WHAT THIS FILM DOES WELL: This film does an excellent job of building a compelling narrative while incorporating home footage, using flashback devices, and giving us real gritty and stark moments that flood every day life that would probably be considered by most not very cinematic or even very interesting. However, Time could not be more interesting or more engaging. Even in the stillest and calmest moments you become glued and riveted to every second. In fact, those are the best moments in this film–the stillness, the introspection–all so rich and so relatable.

Sibil Fox Rich, on her own as a character, is such an incredible narrator and leader through all this. Yes, this is a movie that is so much more than about being a movie or documentary and it needs to be because the subject matter is such a welcome one in these times. However, as someone who loves film, it’s construction, deconstruction, and the creation and production theory is where this really hits home for me. It’s subtle changes from present to flashback; it’s incorporation of home movie footage; it’s absolute stillness at the times it needed to be still. All of that is done with a craftsmanship that is top notch.
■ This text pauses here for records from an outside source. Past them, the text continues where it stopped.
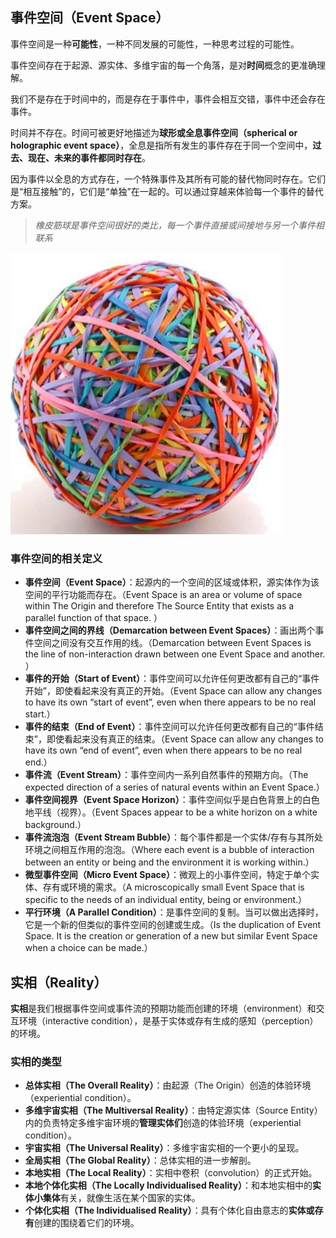 ## 事件空间（Event Space）

事件空间是一种**可能性**，一种不同发展的可能性，一种思考过程的可能性。

事件空间存在于起源、源实体、多维宇宙的每一个角落，是对**时间**概念的更准确理解。

我们不是存在于时间中的，而是存在于事件中，事件会相互交错，事件中还会存在事件。

时间并不存在。时间可被更好地描述为**球形或全息事件空间（spherical or holographic event space）**，全息是指所有发生的事件存在于同一个空间中，**过去、现在、未来的事件都同时存在**。

因为事件以全息的方式存在，一个特殊事件及其所有可能的替代物同时存在。它们是“相互接触”的，它们是“单独”在一起的。可以通过穿越来体验每一个事件的替代方案。

> *橡皮筋球是事件空间很好的类比，每一个事件直接或间接地与另一个事件相联系*

![](img/s1-5-001.png)


### 事件空间的相关定义

- **事件空间（Event Space）**：起源内的一个空间的区域或体积，源实体作为该空间的平行功能而存在。（Event Space is an area or volume of space within The Origin and therefore The Source Entity that exists as a parallel function of that space. ）
- **事件空间之间的界线（Demarcation between Event Spaces）**：画出两个事件空间之间没有交互作用的线。（Demarcation between Event Spaces is the line of non-interaction drawn between one Event Space and another. ）
- **事件的开始（Start of Event）**：事件空间可以允许任何更改都有自己的“事件开始”，即使看起来没有真正的开始。（Event Space can allow any changes to have its own “start of event”, even when there appears to be no real start.）
- **事件的结束（End of Event）**：事件空间可以允许任何更改都有自己的“事件结束”，即使看起来没有真正的结束。（Event Space can allow any changes to have its own “end of event”, even when there appears to be no real end.）
- **事件流（Event Stream）**：事件空间内一系列自然事件的预期方向。（The expected direction of a series of natural events within an Event Space.）
- **事件空间视界（Event Space Horizon）**：事件空间似乎是白色背景上的白色地平线（视界）。（Event Spaces appear to be a white horizon on a white background.）
- **事件流泡泡（Event Stream Bubble）**：每个事件都是一个实体/存有与其所处环境之间相互作用的泡泡。（Where each event is a bubble of interaction between an entity or being and the environment it is working within.）
- **微型事件空间（Micro Event Space）**：微观上的小事件空间，特定于单个实体、存有或环境的需求。（A microscopically small Event Space that is specific to the needs of an individual entity, being or environment.）  
- **平行环境（A Parallel Condition）**：是事件空间的复制。当可以做出选择时，它是一个新的但类似的事件空间的创建或生成。（Is the duplication of Event Space. It is the creation or generation of a new but similar Event Space when a choice can be made.）



## 实相（Reality）

**实相**是我们根据事件空间或事件流的预期功能而创建的环境（environment）和交互环境（interactive condition），是基于实体或存有生成的感知（perception）的环境。


### 实相的类型

- **总体实相（The Overall Reality）**：由起源（The Origin）创造的体验环境（experiential condition）。
- **多维宇宙实相（The Multiversal Reality）**：由特定源实体（Source Entity）内的负责特定多维宇宙环境的**管理实体们**创造的体验环境（experiential condition）。
- **宇宙实相（The Universal Reality）**：多维宇宙实相的一个更小的呈现。
- **全局实相（The Global Reality）**：总体实相的进一步解剖。
- **本地实相（The Local Reality）**：实相中卷积（convolution）的正式开始。
- **本地个体化实相（The Locally Individualised Reality）**：和本地实相中的**实体小集体**有关，就像生活在某个国家的实体。
- **个体化实相（The Individualised Reality）**：具有个体化自由意志的**实体或存有**创建的围绕着它们的环境。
While my nitpick would be there might have been more moments that I felt would have lent itself to more home footage opportunities, that takes little or nothing away from how great this movie was made. All that being said, you get sucked in by the film device, you get held in by those same devices, but you stay for the compelling story and subsequent messages that ring so true. You can’t ask more of a documentary than being true to itself and being as honest and earnest as it can be. It takes little time to appreciate all that Time gives you.       


SYNOPSIS: A filmmaker plays a calculated game of desire and jealousy in pursuit of a work of art that blurs the boundaries between autobiography and invention.

WHAT THIS FILM DOES WELL: Okay. I have a bias for movies about movies within movies, so imagine my excitement when I came across a movie about writing movies. How the fuck would anyone be able to make this a narrative, let alone an interesting one, let alone a great film? You put a pen in Aubrey Plaza’s hand and let her guide you. That’s how.

This movie is as close to anything you might see if you ever wondered what it was like to be inside the head of a creative as they twist and turn within their own writing–their own thought process. Yeah, some people are going to get it. Maybe some creatives won’t get it, but man did this movie just speak volumes to me. Aubrey Plaza, Sarah Gordon, and Christopher Abbott are three names you might not know, but you would instantly recognize them and all the work they have done. This film is a hurricane of what they are capable of and how they can just knock you for a loop and take you for a ride that you may not soon forget. In the year of powerhouse performances ( I can’t remember liking so many individual performances in one year of films) these three are bringing it.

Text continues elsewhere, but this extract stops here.